Mike was dressed in sporty black warm-ups and bright yellow-and-green soccer shoes. He wore gold chains around his neck and a monstrous gold Rolex encrusted with diamonds. Ridiculous, as always, thought Bradley, but he knew by now it was a ruse. Mike swept up Thomas, blankets and all, and smiled down into the newborn’s pink, doubtful face. “Beautiful is not the word,” he said. “The word, to my knowledge, has not yet been invented. My goodness.”

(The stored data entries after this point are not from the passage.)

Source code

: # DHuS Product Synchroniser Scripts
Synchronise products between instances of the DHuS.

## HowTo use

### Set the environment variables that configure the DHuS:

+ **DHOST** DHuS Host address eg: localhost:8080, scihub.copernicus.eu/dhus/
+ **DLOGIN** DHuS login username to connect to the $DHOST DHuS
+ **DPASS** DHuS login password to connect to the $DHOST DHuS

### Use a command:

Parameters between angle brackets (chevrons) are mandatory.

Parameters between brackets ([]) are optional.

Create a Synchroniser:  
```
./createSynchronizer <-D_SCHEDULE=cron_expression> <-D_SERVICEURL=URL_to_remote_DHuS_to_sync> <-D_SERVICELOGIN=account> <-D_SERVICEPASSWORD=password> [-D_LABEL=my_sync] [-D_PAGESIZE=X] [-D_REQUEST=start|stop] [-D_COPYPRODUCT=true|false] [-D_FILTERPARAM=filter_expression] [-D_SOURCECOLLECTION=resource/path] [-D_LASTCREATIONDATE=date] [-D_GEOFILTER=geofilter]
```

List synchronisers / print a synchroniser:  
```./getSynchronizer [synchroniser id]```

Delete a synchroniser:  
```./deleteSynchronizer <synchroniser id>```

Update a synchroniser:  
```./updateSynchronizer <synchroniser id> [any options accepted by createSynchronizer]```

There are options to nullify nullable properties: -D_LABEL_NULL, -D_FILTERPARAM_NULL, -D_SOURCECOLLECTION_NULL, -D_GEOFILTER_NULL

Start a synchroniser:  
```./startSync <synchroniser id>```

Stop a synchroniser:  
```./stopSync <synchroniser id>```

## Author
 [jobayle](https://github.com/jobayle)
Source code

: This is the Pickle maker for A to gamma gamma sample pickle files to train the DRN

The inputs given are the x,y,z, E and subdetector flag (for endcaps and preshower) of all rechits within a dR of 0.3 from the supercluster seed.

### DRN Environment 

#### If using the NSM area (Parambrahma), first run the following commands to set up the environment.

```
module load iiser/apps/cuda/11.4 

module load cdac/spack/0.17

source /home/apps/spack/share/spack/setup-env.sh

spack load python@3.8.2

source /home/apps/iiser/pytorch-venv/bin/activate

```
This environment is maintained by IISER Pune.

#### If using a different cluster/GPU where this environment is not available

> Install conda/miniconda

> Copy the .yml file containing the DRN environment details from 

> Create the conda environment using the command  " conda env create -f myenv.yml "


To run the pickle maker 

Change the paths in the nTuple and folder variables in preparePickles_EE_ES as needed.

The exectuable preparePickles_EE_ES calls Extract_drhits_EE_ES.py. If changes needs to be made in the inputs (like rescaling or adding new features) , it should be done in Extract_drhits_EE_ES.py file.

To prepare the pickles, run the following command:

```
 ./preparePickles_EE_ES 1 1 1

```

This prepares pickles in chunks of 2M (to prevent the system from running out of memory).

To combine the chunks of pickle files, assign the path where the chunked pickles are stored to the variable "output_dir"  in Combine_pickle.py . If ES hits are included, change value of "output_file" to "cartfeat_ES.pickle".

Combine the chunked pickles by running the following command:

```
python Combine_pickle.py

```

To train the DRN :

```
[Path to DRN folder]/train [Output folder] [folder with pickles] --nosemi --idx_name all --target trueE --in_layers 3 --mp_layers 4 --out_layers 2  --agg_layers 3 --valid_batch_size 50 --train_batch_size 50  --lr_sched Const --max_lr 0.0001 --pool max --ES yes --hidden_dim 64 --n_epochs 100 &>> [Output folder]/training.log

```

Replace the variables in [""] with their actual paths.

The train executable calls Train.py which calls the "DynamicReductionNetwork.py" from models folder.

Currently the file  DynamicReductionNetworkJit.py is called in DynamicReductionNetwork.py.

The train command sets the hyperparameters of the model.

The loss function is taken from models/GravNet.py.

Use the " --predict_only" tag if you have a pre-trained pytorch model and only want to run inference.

Owens let go of Bradley’s arm and hugged Mike rather stiffly, then returned to Bradley’s side. He gently gathered her against him, smiling at Mike and picturing the first time he’d introduced Erin to his mother. Mike gave him an inquisitive look. “It’s heartening to see two of my favorite people, together. Bradley-it must be nice to be loved for who you are, rather than resented for who you are not.” Then he returned his attention to the baby in his arms.
Bradley said nothing. He absently stroked Owens’s arm, calling up another pleasant memory, this time of fishing with his little brother in the Valley Center pond. Jordan. He was way over in Hawaii now, living with Ernest, the father of Suzanne’s last child. Bradley had been texting both of his brothers lately. Jordan was so smart he was kind of scary. Kenny was growing up.
“And you, Owens,” said Mike, glancing up at her with a gleam in his eye. “Something seems to have agreed with you. You look more lovely than ever. And that is saying quite a lot. I’ve always loved that dress, as you know.” The dress was a simple sleeveless shift that fell just above the knee, a white background with red chilies and green leaves. Her espadrilles were red and her bracelets were miniaturized, brightly enameled pieces of fruit.
Bradley heard the breath catch in her throat. “I loved you, Mike,” she said softly. “I always will.”
“Oh, out with the old and in with the new, Owens! You are doing a good thing. Bradley, have you told Erin?”
“Are you kidding? It’s going to be a while. Right now, it would just infuriate her more and she’d try to run off with Thomas.”
“We can’t have that.”
“I won’t let her take him,” said Bradley, recalling his first sight of the man who’d shot and killed his mother. Such anger he’d felt then. And later, cold revenge. He felt it again. Hear it, Mike-my anger at Erin.